RT-PCR amplification
For cDNA synthesis, 10 µl of viral RNA was mixed with 1 µl of each of a reverse primer (2 pmol), 1 µl of deoxynucleotide triphospahte (dNTP) (10 mM each dNTP and the mixture was heated at 65°C for 5 min. Reverse transcription was performed in 20 µl mixture containing mixed of 2.5 U RNasin (Promega, Madison, USA) 5 U of Superscript III reverse transcriptase (Invitrogen, Carlsbad, USA) and incubated at 55°C for 50 min, followed by 70°C for 15 min. PCR products were generated independently using the primers Unifor/Unirev, FD3/FU1 and VD8/EMFI to amplify partial E, NS5 and NS5/3′NC region respectively [28]. Five microliters of cDNA were mixed with 10× buffer, 5 µl of each primer, 5 µl of dNTPs 10 mM, 3 µl of MgCl2, and 0.5 µl of Taq polymerase (Promega, Madison, USA).
Nucleotide sequencing
PCR products of the expected size were purified from agarose gels with the QiaQuick Gel Extraction Kit (Qiagen, Hilden, Germany) as specified by the manufacturer. Both strands of each PCR product were sequenced directly with the ABI Prism BigDye Terminator Cycle Sequencing Ready Reaction Kit V3.1 on an Applied Biosystems 3100 DNA Analyzer (Applied Bisoystem, Foster City, CA, USA) at the Laboratory of Molecular Evolution and Bioinformatics, Biomedical Sciences Institute, University of Sao Paulo, Brazil. We deposited thirty two 753 bp-long sequences from the E gene (Accession numbers: KF383015-KF383046), thirty one of NS5 (708 bp) (Accession numbers: KF38304-KF383114), thirty seven of 3′NCR (537 bp) (Accession numbers: KF383047-KF383083) and six genomes (10274 bp) (Accession numbers: KF383115–KF383120) in GenBank (www.ncbi.nlm.nih.gov/genbank/) from thirty eight viral strains (Table S1).
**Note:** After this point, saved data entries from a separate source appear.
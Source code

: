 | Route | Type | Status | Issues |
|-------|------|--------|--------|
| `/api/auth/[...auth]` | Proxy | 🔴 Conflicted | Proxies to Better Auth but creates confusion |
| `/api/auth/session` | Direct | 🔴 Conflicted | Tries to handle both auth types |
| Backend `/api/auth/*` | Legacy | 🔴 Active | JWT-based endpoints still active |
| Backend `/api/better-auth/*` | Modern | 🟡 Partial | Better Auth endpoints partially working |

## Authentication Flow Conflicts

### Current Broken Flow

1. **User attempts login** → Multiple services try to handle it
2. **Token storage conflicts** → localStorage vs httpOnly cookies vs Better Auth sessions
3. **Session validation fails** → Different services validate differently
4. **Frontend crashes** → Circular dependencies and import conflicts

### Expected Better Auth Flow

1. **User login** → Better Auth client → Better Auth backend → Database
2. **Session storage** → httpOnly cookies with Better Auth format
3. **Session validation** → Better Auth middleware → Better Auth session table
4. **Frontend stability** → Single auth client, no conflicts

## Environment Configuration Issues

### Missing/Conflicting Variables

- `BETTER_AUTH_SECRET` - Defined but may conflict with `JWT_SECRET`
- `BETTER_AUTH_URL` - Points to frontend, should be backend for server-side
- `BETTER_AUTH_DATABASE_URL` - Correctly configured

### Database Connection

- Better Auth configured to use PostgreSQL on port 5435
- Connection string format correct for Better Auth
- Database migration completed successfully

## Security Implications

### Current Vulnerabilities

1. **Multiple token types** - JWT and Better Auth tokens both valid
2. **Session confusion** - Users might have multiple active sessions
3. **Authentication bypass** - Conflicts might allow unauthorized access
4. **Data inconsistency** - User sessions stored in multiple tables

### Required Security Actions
Additional sequences representing strains from Kedougou in Senegal, Nigeria, Malaysia, the Ugandan prototype MR766, the strain related to Micronesian outbreak in 2007 and the Spondweni virus were obtained from GenBank, with the following accession numbers, respectively: HQ234501, HQ234500, HQ234499, NC_012532, EU545988 and DQ859064.1 (Table S1).
Recombination detection
Prior to the analyses, all sequences were aligned with MUSCLE v3.7 [29] and manually edited with SeaView v4.3.3 [30]. To prevent potential biases during phylogenetic inference due to recombination, we first analyzed the sequences of available ZIKV genomes with RDP v4.4.8 program [31] that incorporates RDP [32], GENECONV [33], Chimaera [34], MaxChi [35], Bootscan [36], SiScan [37] and 3Seq [38] methods to uncover evidence for recombination events. Only events with p-values≤0.01 that were confirmed by four or more methods were considered, using the Bonferroni correction to prevent false positive results [39], as implemented in the RDP program [31]. In addition, the occurrence of recombination in genomes was also investigated with the Rec-HMM program that estimates breakpoints based on the Phylo-HMM approach, which models tree topology changes over the columns of a multiple alignment [40]. Moreover, potential intra-gene recombination was also inspected with RDP using individual gene datasets, and the incompatibility among phylogenies inferred from genes (NS5 and E) was also investigated with GiRaF v1.01 [41] that searches incompatible clades among posterior set of trees (PST) obtained from different genomic regions with threshold of 70% for incompatible clades. The PST was obtained during Monte Carlo Markov chain (MCMC) stationarity using four chains, one ‘cold’ and three ‘heated’, after 20 million of generations, sampling every 5000 generations using MrBayes v3.2.1 [42].
Phylogenetic analyses
The phylogenetic signal content of the sequence datasets to phylogenetic reconstruction was investigated by Likelihood mapping method [43], implemented in TREE-PUZZLE v5.2 [44]. The concordance among gene (E and NS5) datasets without recombinant sequences was further assessed using a permutation test with significance level (α) of 0.05 after 10000 permutations, implemented in the Congruence among Distance Matrices (CADM) package [45]. Phylogenetic trees were generated by Maximum Likelihood (ML) criterion using GARLI v2.0 [46] that uses a stochastic algorithm to estimate simultaneously the best topology, branch lengths and substitution model parameters that maximize the log Likelihood (lnL). The confidence of ML trees was assessed by the convergence of lnL scores from ten independent replicates. We used a substitution model based on general time reversible (GTR) model with gamma-distributed rate variation (Γ) and a proportion of invariant sites (I). Support for the topology was obtained after 1000 non-parametric bootstrap replicates with GARLI. Then, we summarized the bootstrap trees into one consensus tree to access bootstrap values, using Dendropy v3.10.1 [47].
Selection analyses
To infer the selection pressures acting on each gene of ZIKV, we estimated the difference between the non-synonymous (dN) and synonymous (dS) rates per codon site using the single likelihood ancestor counting (SLAC) algorithm available in HyPhy v0.99 [48], assuming a significance level of 1% (α = 0.01). In the HyPhy output, values of ω are expressed as ω = dN - dS. Therefore, ω smaller than zero (ω<0) indicate purifying, negative selection.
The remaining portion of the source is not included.